Though there was a panic-ridden outbreak early in the 2013 off-season after not showing an aggressive approach early on and allowing its current players to sign elsewhere, GM Newsome’s game plan is much more clear as we approach the start of training camp at the end of this month––re-build the defensive side of the ball. Of course it will be tough to replace a guy such as Lewis, but the front office and head coach John Harbaugh made it clear that the defense was their main priority in April’s draft.
In the first round, Baltimore selected Pollard’s replacement at the strong safety position, snagging Florida’s quick, ball-hawking safety Matt Elam with the No. 32 overall pick. Elam, known as one of this year’s draft class’s top safeties, was an electrifying player and emotional leader for the Gators during his college career, and it shouldn’t take him long to win over his new teammates in Baltimore. By the end of the second round of the draft, Baltimore had appeared to fill both Pollard’s and Lewis’ vacant positions with the drafting of inside linebacker Arthur Brown out of Kansas State. Brown will have the shot at being the day one starter on the inside, right alongside veterans Jameel McClain, Dumervil and the emotional leader Terrell Suggs.

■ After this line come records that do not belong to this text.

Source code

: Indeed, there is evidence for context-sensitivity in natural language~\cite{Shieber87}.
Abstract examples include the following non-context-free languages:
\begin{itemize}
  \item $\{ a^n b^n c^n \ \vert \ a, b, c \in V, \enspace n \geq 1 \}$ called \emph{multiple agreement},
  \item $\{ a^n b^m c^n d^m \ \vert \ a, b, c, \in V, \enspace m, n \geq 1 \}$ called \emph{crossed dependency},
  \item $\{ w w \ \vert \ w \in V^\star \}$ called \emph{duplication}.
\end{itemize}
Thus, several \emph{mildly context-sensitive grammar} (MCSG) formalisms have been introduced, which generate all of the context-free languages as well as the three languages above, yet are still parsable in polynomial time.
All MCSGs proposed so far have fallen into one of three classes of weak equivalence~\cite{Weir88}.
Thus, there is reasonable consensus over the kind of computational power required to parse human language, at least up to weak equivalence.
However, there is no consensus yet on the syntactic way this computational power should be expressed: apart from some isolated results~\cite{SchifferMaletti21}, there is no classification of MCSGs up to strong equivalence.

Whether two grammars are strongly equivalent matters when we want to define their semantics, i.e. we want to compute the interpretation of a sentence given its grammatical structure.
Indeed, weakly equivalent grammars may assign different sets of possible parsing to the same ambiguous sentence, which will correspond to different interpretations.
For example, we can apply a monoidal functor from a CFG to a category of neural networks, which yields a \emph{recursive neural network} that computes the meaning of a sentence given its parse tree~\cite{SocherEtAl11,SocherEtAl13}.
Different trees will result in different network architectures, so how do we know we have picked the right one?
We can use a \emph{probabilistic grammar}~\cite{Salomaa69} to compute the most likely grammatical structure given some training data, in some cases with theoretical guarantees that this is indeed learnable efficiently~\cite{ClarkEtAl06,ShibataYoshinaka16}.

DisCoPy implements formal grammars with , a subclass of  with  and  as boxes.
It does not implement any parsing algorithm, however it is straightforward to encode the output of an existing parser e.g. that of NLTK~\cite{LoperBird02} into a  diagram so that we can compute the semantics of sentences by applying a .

Six of the team’s 10 picks in the draft were spent on defensive players, including their first four selections. Additional defensive line depth was added in rounds three (DT Brandon Williams out of Missouri Southern) and six (DE Kapron Lewis-Moore out of Notre Dame). Upon completion of free agency and the draft, Baltimore’s defensive outlook and strengths are completely different from the 2012 season, which ended up with a championship.
As of the beginning of July, the depth chart is projected to have five new starters plus an additional three players from last year’s squad that will be taking on the every day starting role for the first full season (Jones, McClain, Corey Graham). The total also doesn’t include Lardarius Webb’s return from injury.
Moral of the story is this: the defense has undergone major changes heading into the 2013 season, but that isn’t necessarily a bad thing for the Baltimore Ravens. The Lewis era is officially in the history books, as is the Reed era. The highly-touted veterans have been replaced with younger, more energetic guys, but the defense will still be able to receive leadership and emotional support from the vets such as Suggs and Ngata in the locker room. Entering the second season with former linebackers coach Dean Pees as the defensive coordinator, you can expect plenty of production from all levels of the defense if the squad can stay healthier than the 2012 campaign.